Just to give you a data point. Look at the stock futures position. It was about five lakh contracts just before Covid and dropped to about one lakh, one-and-a-half lakh at the depth of the problem. Right now it is at eight-and-a-half or nine lakhs. So I would say that the entire retail community is trading. But another way of looking at it is this is a predominant force now. The FIIs are normally short of stock futures right now. It is the normal retail guy who is sucking in all the shares from them. So whatever we tell them, they are driving the entire market.

It is true some of them will lose money but today’s Robinhood is a far smarter guy than what somebody 30 years back. When I entered markets 30 years ago, I knew zero about anything. The kind of intellectual discussions these guys do one year or six months into market, they have actually hastened the learning curve. What used to take us maybe six years to learn, these guys are grasping it over in six months or six weeks.

How would you look at hard assets?
Hard assets could be defined in two ways. One is the precious metals which basically is only gold. In India we consider silver to be precious but globally silver is also known as an industrial commodity. Gold is a perpetual inflation beating asset and so let us forget gold for a while.

The secondary assets are steel, aluminium, copper, zinc and alloys. There is another wave of buying happening there because of Chinese demand and asset prices also go up when there is inflation. But the real thing is when asset prices go up, there is inflation. So if the Fed governor were to say that inflation is higher in 2021, we are comparing 2021 to 2020. It is a statistical comparison and so obviously asset prices are high.

So if you are assuming inflation to be higher in 2022, you will assume all these commodities will be going up even further from here. If you assume zinc, copper and lead prices are coming down, then there would be no inflation. But if the Fed governor thinks that there would be inflation in 2022, it is good news for the commodity manufacturers. If the normal retail guy is bullish on copper, he should be looking at companies that have copper mines and not companies that are just converters.

So if there is inflation, commodity prices do well at least in times of industrial recovery. If you have a 20-year view, then gold will do well for inflation. If you have a three-year view, in base metals, the ferrous metals and the non-ferrous would do well.

What is your view on Indian infra names – , be it power or cement?
Most of the infra companies are stuck at the NCLT rather than on the ground, doing some infra work. Only the top notch ones are doing well. It is the same with real estate stocks. They were much into debt and they got into BOT scheme because they just could not tell investors that there is no growth. So they converted capex side model into a capital intensive BOT model. Most of them do not have the working capital and the available funds to deal with the present situation. When steel and other metal prices and zinc prices are in an upswing, infra companies would be thinking twice before bidding for an order.
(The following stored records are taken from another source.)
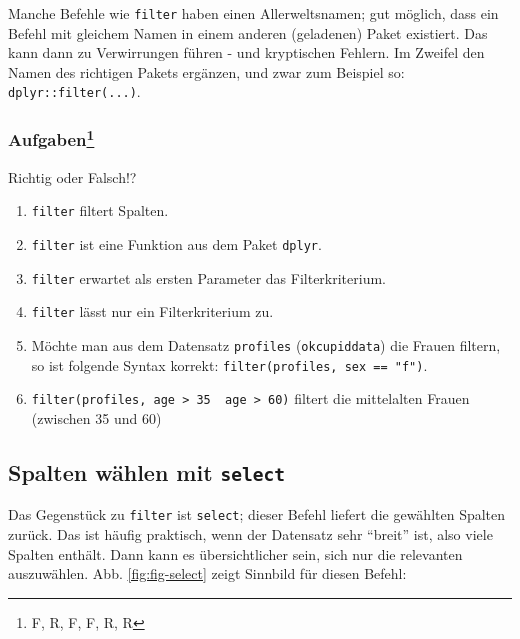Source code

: \documentclass[12pt,ngerman,]{book}
\providecommand{\tightlist}{%
  \setlength{\itemsep}{0pt}\setlength{\parskip}{0pt}}
\let\rmarkdownfootnote\footnote%
\def\footnote{\protect\rmarkdownfootnote}
\theoremstyle{definition}
\theoremstyle{definition}
\theoremstyle{remark}
\let\BeginKnitrBlock\begin \let\EndKnitrBlock\end
\begin{document}
\BeginKnitrBlock{rmdcaution}
Manche Befehle wie \texttt{filter} haben einen Allerweltsnamen; gut
möglich, dass ein Befehl mit gleichem Namen in einem anderen (geladenen)
Paket existiert. Das kann dann zu Verwirrungen führen - und kryptischen
Fehlern. Im Zweifel den Namen des richtigen Pakets ergänzen, und zwar
zum Beispiel so: \texttt{dplyr::filter(...)}.
\EndKnitrBlock{rmdcaution}

\subsubsection[Aufgaben]{\texorpdfstring{Aufgaben\footnote{F, R, F, F,
  R, R}}{Aufgaben}}\label{aufgaben-2}

\BeginKnitrBlock{rmdexercises}
Richtig oder Falsch!?

\begin{enumerate}
\def\labelenumi{\arabic{enumi}.}
\tightlist
\item
  \texttt{filter} filtert Spalten.
\item
  \texttt{filter} ist eine Funktion aus dem Paket \texttt{dplyr}.
\item
  \texttt{filter} erwartet als ersten Parameter das Filterkriterium.
\item
  \texttt{filter} lässt nur ein Filterkriterium zu.
\item
  Möchte man aus dem Datensatz \texttt{profiles} (\texttt{okcupiddata})
  die Frauen filtern, so ist folgende Syntax korrekt:
  \texttt{filter(profiles,\ sex\ ==\ "f")}.
\item
  \texttt{filter(profiles,\ age\ \textgreater{}\ 35\ \textbar{}\ age\ \textgreater{}\ 60)}
  filtert die mittelalten Frauen (zwischen 35 und 60)
\end{enumerate}
\EndKnitrBlock{rmdexercises}

\subsection{\texorpdfstring{Spalten wählen mit
\texttt{select}}{Spalten wählen mit select}}\label{spalten-wahlen-mit-select}

Das Gegenstück zu \texttt{filter} ist
\texttt{select}; dieser Befehl liefert die
gewählten Spalten zurück. Das ist häufig praktisch, wenn der Datensatz
sehr ``breit'' ist, also viele Spalten enthält. Dann kann es
übersichtlicher sein, sich nur die relevanten auszuwählen. Abb.
\ref{fig:fig-select} zeigt Sinnbild für diesen Befehl:
\end{document}
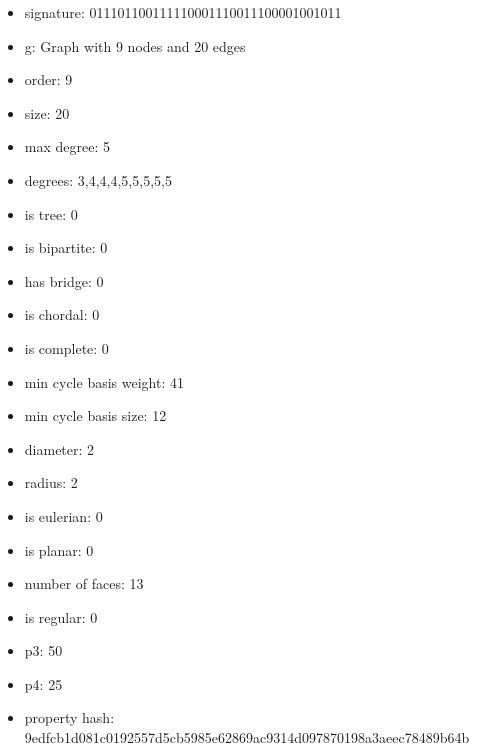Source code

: \newpage
\begin{figure}
\end{figure}
\begin{itemize}
\item signature: 011101100111110001110011100001001011
\item g: Graph with 9 nodes and 20 edges
\item order: 9
\item size: 20
\item max degree: 5
\item degrees: 3,4,4,4,5,5,5,5,5
\item is tree: 0
\item is bipartite: 0
\item has bridge: 0
\item is chordal: 0
\item is complete: 0
\item min cycle basis weight: 41
\item min cycle basis size: 12
\item diameter: 2
\item radius: 2
\item is eulerian: 0
\item is planar: 0
\item number of faces: 13
\item is regular: 0
\item p3: 50
\item p4: 25
\item property hash: 9edfcb1d081c0192557d5cb5985e62869ac9314d097870198a3aeec78489b64b
\end{itemize}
But the hard infra would still do well — the airports and ports.

But apart from that, in road construction, flyovers and bridges, the government has to take the first move. If the private sector follows, that is good enough. So if you look at infra stocks that are going up, one of them is going up because it has just come out NCLT and that is not a great space for the country to be in.

What are the sectors you would be overweight on?
We are overweight on metals. We are obese on metals. But for the regular investor, if you want a 5-year, 10-year view, look for the best insurance company and buy the stock and do not put too much head on it because these are stocks where you will make money year on year. In the race between the tortoise and the rabbit, do not try to become the rabbit, tortoise is good enough in this market. Surviving is winning.